Torchvision transformation arbitrary channels

Hi, I have “images” with a large number of channels and there are some transformations that I would like to apply to these. Specifically I would like to perform rotations, cropping etc. These are all implemented in torchvision, however these require PIL images as input. This is problem, as PIL images require a specific number range of channels. Is there a way to support an arbitrary number of channels?

If not, is there an efficient way to take a tensor, and for each channel convert it to a PIL image, perform my transformations, convert back to tensors and stack along the channel dimension? Kinda like a along-a-dimension map-reduce function (that is hopefully efficient, and in and of itself would be endlessly useful for other applications that I am working on).
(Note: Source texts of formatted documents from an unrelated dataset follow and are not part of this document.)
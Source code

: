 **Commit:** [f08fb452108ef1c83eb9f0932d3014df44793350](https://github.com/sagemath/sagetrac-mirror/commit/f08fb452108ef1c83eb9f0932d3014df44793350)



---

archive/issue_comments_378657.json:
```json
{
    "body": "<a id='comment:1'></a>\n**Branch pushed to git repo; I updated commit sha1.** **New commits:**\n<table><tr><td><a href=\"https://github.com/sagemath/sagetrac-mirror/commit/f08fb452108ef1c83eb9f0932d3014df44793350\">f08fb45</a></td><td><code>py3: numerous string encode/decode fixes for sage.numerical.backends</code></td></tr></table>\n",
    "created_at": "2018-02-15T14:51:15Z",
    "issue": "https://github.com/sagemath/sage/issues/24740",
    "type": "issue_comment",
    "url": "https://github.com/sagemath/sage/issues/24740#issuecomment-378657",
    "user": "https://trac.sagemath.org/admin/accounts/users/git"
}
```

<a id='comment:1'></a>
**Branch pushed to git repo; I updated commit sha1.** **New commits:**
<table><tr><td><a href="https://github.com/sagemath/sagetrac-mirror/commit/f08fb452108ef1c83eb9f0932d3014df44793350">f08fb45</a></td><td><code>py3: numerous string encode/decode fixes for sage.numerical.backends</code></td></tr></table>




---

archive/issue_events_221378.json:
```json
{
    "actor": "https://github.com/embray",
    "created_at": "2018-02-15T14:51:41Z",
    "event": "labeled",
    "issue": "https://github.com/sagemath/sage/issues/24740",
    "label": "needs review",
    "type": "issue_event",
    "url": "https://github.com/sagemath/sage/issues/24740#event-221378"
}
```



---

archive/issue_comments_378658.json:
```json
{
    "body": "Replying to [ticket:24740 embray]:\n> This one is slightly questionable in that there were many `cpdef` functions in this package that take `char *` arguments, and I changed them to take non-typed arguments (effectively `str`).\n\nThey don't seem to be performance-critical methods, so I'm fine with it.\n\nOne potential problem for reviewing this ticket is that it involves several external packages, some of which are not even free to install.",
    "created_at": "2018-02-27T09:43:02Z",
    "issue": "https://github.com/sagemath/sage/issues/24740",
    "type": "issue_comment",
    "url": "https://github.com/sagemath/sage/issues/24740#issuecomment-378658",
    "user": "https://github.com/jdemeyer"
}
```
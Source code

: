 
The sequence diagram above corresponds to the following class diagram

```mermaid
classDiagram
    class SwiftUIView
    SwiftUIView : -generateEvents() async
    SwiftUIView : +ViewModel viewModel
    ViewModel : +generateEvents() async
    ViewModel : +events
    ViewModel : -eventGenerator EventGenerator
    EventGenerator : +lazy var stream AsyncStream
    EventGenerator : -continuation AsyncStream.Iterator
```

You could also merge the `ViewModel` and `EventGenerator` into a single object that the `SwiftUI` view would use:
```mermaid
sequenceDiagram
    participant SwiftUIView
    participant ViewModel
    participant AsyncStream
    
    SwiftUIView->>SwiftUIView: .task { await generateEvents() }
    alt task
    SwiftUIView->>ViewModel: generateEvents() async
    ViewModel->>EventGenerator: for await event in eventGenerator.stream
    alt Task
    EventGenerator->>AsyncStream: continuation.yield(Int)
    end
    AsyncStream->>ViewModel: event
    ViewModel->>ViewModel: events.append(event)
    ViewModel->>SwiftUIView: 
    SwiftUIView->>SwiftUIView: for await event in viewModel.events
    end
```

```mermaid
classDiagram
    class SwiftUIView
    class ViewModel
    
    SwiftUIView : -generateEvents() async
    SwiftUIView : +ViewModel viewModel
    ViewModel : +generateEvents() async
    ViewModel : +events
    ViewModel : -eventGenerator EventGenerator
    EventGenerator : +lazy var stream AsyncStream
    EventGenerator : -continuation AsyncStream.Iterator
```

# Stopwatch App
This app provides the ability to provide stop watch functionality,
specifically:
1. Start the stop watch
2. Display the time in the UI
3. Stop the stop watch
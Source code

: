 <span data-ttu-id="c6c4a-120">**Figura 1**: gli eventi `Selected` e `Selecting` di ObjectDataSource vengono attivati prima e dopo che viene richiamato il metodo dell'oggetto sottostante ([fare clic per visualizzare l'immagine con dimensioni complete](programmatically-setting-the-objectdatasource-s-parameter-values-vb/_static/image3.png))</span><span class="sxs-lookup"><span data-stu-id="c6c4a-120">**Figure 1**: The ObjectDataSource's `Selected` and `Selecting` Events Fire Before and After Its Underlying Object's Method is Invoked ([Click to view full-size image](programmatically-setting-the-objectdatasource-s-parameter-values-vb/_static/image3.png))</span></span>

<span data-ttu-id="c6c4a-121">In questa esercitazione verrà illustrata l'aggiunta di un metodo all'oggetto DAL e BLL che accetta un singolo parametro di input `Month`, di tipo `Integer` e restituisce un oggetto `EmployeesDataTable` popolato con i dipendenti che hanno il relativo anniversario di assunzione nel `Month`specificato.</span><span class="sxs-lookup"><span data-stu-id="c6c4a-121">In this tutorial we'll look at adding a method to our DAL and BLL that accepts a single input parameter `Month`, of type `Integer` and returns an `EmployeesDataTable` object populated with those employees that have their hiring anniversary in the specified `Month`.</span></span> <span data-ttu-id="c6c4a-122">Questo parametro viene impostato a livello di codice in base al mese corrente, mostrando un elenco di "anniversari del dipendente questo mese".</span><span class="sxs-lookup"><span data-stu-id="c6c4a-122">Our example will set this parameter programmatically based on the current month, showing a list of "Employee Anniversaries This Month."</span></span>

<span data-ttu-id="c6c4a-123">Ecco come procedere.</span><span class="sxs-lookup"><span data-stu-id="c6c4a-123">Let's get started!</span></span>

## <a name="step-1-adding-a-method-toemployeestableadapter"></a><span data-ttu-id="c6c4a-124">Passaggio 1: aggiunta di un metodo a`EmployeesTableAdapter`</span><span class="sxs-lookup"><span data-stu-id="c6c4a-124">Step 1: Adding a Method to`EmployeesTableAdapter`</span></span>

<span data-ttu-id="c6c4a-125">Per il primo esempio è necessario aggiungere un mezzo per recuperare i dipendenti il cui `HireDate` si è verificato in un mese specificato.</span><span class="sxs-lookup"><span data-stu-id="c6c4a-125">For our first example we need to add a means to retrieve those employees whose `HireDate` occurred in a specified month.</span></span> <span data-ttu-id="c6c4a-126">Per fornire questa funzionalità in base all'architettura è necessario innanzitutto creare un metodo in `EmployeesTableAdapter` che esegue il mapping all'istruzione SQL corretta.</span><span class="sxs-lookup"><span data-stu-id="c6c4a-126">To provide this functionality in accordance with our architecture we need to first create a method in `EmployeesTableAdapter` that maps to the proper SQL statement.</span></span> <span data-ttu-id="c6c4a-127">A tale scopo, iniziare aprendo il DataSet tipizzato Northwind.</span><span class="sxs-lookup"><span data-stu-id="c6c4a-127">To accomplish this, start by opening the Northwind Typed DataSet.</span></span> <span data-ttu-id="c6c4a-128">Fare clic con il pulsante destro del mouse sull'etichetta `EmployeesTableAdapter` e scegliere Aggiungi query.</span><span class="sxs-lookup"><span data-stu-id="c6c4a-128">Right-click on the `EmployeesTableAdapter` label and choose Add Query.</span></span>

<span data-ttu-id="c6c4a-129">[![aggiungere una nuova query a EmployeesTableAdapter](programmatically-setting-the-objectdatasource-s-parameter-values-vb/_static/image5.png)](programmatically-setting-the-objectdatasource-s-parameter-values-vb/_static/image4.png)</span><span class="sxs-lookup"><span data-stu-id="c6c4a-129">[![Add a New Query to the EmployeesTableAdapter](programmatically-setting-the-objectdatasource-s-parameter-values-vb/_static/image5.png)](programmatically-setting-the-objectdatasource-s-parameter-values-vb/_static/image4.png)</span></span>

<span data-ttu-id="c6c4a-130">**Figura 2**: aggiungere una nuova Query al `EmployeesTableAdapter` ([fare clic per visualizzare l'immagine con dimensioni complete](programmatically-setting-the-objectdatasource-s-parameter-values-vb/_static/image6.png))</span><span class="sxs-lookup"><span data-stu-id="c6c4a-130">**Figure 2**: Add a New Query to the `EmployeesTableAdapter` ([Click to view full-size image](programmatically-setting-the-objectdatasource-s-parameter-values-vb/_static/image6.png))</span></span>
Ideally I would like to not rely on PIL at all.

5 Likes

Hi,

I think what you want to do can be realized by writing a loader function able to load your multi-channel images and convert them into numpy.ndarrays because torchvision.transforms.ToTensor can handle PIL.Image and numpy.ndarrays.

How does this solve the problem?
Transforms like torchvision.transforms.RandomHorizontalFlip need to take in a PIL image, so using ToTensor doesn’t make sense.

@zeneofa were you able to figure out a solution?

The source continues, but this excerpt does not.